Le Parquet européen accuse les autorités bulgares de manque de coopération
Une juge bulgare, membre du Parquet européen, a fait des révélations troublantes lors d’une conférence à Sofia ce mardi, suggérant que l’administration mettait des bâtons dans les roues des enquêtes.
SOFIA — Une juge du Parquet européen a fait des révélations inquiétantes lors d’une conférence à Sofia mardi, suggérant que l’administration bulgare faisait obstruction aux enquêteurs.
« Nous avons plusieurs cas de témoins qui ont été renvoyés des services de l’État parce qu’ils ont coopéré avec l’enquête [du Parquet européen] », a indiqué Teodora Georgieva, cheffe du bureau bulgare du Parquet européen. Elle s’est exprimée mardi lors d’une conférence organisée par l’Institut bulgare pour les initiatives juridiques.
Teodora Georgieva a également mentionné un cas où le travail du Parquet européen a été entravé par le ministère de l’Intérieur. Celui-ci a refusé d’exécuter une ordonnance du tribunal pour perquisitionner et saisir un bureau.

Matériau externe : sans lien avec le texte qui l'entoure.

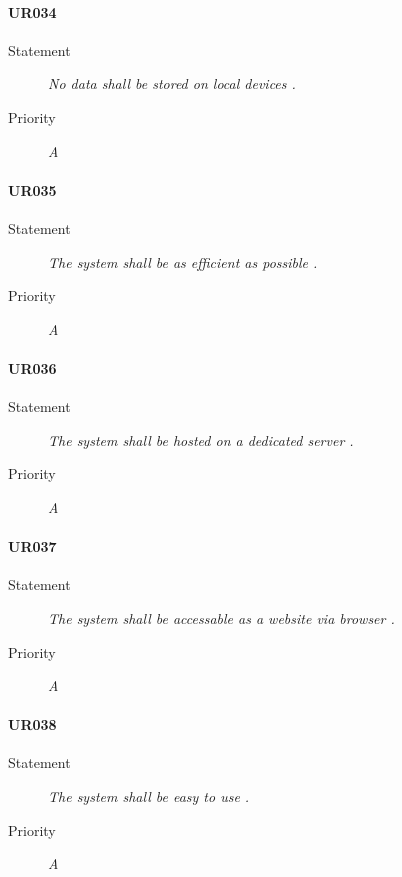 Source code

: \paragraph{UR034}
  \begin{description}
  \item [Statement] 
    \textit{ No data shall be stored on local devices
    .}
  \item [Priority] \textit{A}
\end{description}
    
\paragraph{UR035}
  \begin{description}
  \item [Statement] 
    \textit{ The system shall be as efficient as possible
    .}
  \item [Priority] \textit{A}
\end{description}

\paragraph{UR036}
  \begin{description}
  \item [Statement] 
    \textit{ The system shall be hosted on a dedicated server
    .}
  \item [Priority] \textit{A}
\end{description}
    
\paragraph{UR037}
  \begin{description}
  \item [Statement] 
    \textit{ The system shall be accessable as a website via browser
    .}
  \item [Priority] \textit{A}
\end{description}
    
\paragraph{UR038}
  \begin{description}
  \item [Statement] 
    \textit{ The system shall be easy to use
    .}
  \item [Priority] \textit{A}
\end{description}

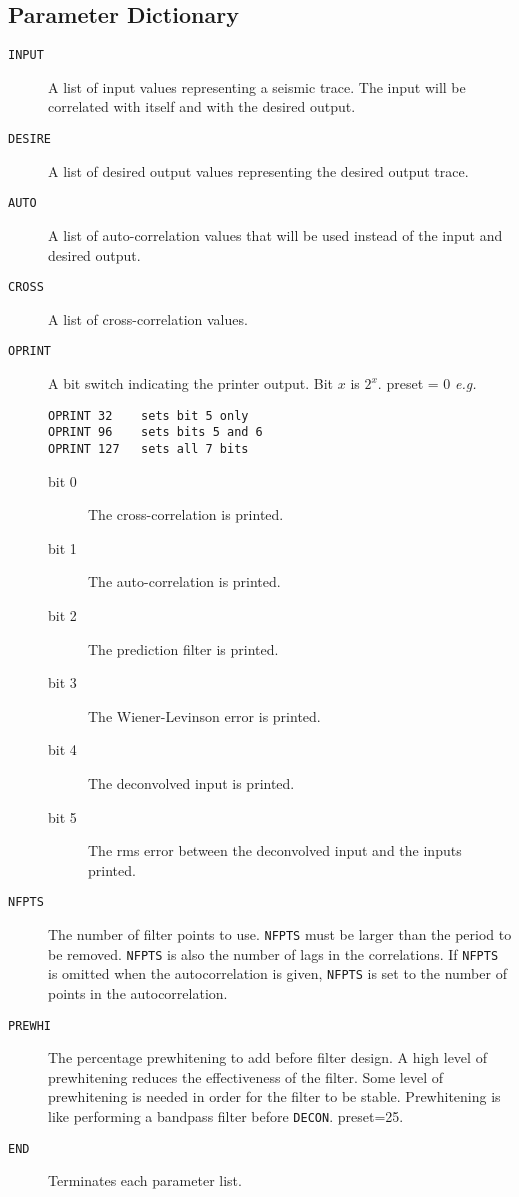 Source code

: \subsection{Parameter Dictionary}

\begin{description}
\item[\texttt{INPUT}] A list of input values representing a seismic trace.  The input will be correlated with itself and with the desired output.

\item[\texttt{DESIRE}] A list of desired output values representing the desired output trace.

\item[\texttt{AUTO}] A list of auto-correlation values that will be used instead of the input and desired output.

\item[\texttt{CROSS}] A list of cross-correlation values.

\item[\texttt{OPRINT}] A bit switch indicating the printer output.  Bit $x$ is $2^{x}$.
         \Gls{preset} = 0     \textit{e.g.}
\begin{verbatim}
OPRINT 32    sets bit 5 only
OPRINT 96    sets bits 5 and 6
OPRINT 127   sets all 7 bits
\end{verbatim}
\begin{description}
    \item[bit 0]  The cross-correlation is printed.
    \item[bit 1]  The auto-correlation is printed.
    \item[bit 2]  The prediction filter is printed.
    \item[bit 3]  The Wiener-Levinson error is printed.
    \item[bit 4]  The deconvolved input is printed.
    \item[bit 5]  The \gls{rms} error between the deconvolved input and the inputs printed.
\end{description}

\item[\texttt{NFPTS}] The number of filter points to use.  \texttt{NFPTS} must be larger than
         the period to be removed.  \texttt{NFPTS} is also the number of lags in
         the correlations.  If \texttt{NFPTS} is omitted when the autocorrelation
         is given, \texttt{NFPTS} is set to the number of points in the autocorrelation.

\item[\texttt{PREWHI}] The percentage prewhitening to add before filter design.  A
         high level of prewhitening reduces the effectiveness of the
         filter.  Some level of prewhitening is needed in order for the
         filter to be stable.  Prewhitening is like performing a bandpass
         filter before \texttt{DECON}.
         \Gls{preset}=25.

\item[\texttt{END}] Terminates each parameter list.
\end{description}

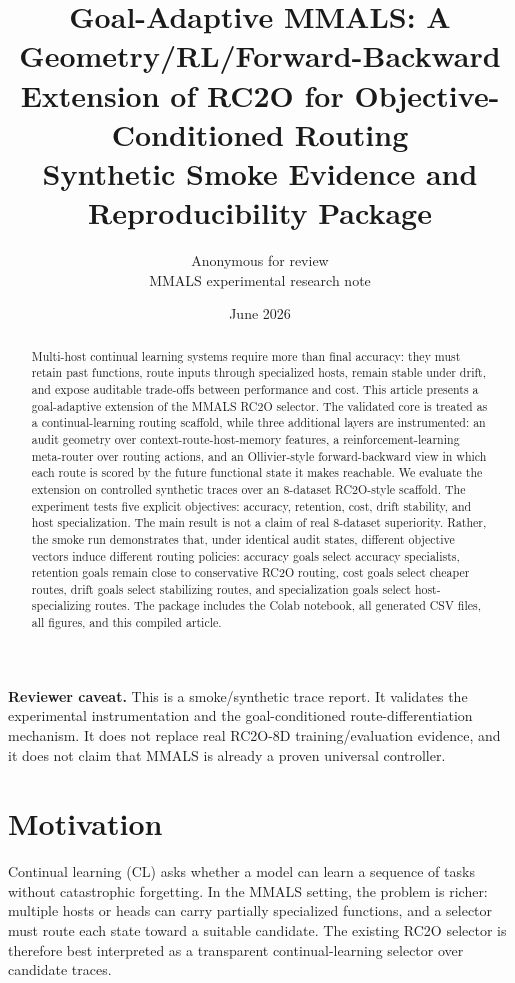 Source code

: \documentclass[11pt,a4paper]{article}
\title{\textbf{Goal-Adaptive MMALS: A Geometry/RL/Forward-Backward Extension of RC2O for Objective-Conditioned Routing}\\
\large Synthetic Smoke Evidence and Reproducibility Package}
\author{Anonymous for review\\\small MMALS experimental research note}
\date{June 2026}
\begin{document}
\maketitle

\begin{abstract}
Multi-host continual learning systems require more than final accuracy: they must retain past functions, route inputs through specialized hosts, remain stable under drift, and expose auditable trade-offs between performance and cost. This article presents a goal-adaptive extension of the MMALS RC2O selector. The validated core is treated as a continual-learning routing scaffold, while three additional layers are instrumented: an audit geometry over context-route-host-memory features, a reinforcement-learning meta-router over routing actions, and an Ollivier-style forward-backward view in which each route is scored by the future functional state it makes reachable. We evaluate the extension on controlled synthetic traces over an 8-dataset RC2O-style scaffold. The experiment tests five explicit objectives: accuracy, retention, cost, drift stability, and host specialization. The main result is not a claim of real 8-dataset superiority. Rather, the smoke run demonstrates that, under identical audit states, different objective vectors induce different routing policies: accuracy goals select accuracy specialists, retention goals remain close to conservative RC2O routing, cost goals select cheaper routes, drift goals select stabilizing routes, and specialization goals select host-specializing routes. The package includes the Colab notebook, all generated CSV files, all figures, and this compiled article.
\end{abstract}

\noindent\textbf{Reviewer caveat.} This is a smoke/synthetic trace report. It validates the experimental instrumentation and the goal-conditioned route-differentiation mechanism. It does not replace real RC2O-8D training/evaluation evidence, and it does not claim that MMALS is already a proven universal controller.

\section{Motivation}
Continual learning (CL) asks whether a model can learn a sequence of tasks without catastrophic forgetting. In the MMALS setting, the problem is richer: multiple hosts or heads can carry partially specialized functions, and a selector must route each state toward a suitable candidate. The existing RC2O selector is therefore best interpreted as a transparent continual-learning selector over candidate traces.
\end{document}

Teodora Georgieva a ajouté que ses enquêtes avaient révélé que les mêmes sociétés commerciales étaient impliquées dans tous les appels d’offres publics dépassant une certaine valeur. Ces entreprises n’avaient pas la capacité professionnelle ou l’expérience nécessaire, mais ont réussi à contourner les exigences et à remporter les contrats.
Selon la cheffe du bureau bulgare, la fraude douanière, telle que la présentation de fausses données sur l’origine des marchandises, leur quantité et leur qualité, n’est pas considérée comme un délit, mais seulement comme une infraction administrative.
Ce vide juridique entraîne une distorsion du marché intérieur de l’UE, selon elle. Teodora Georgieva a rappelé que la Bulgarie est une frontière extérieure de l’UE et a appelé à des changements juridiques de toute urgence.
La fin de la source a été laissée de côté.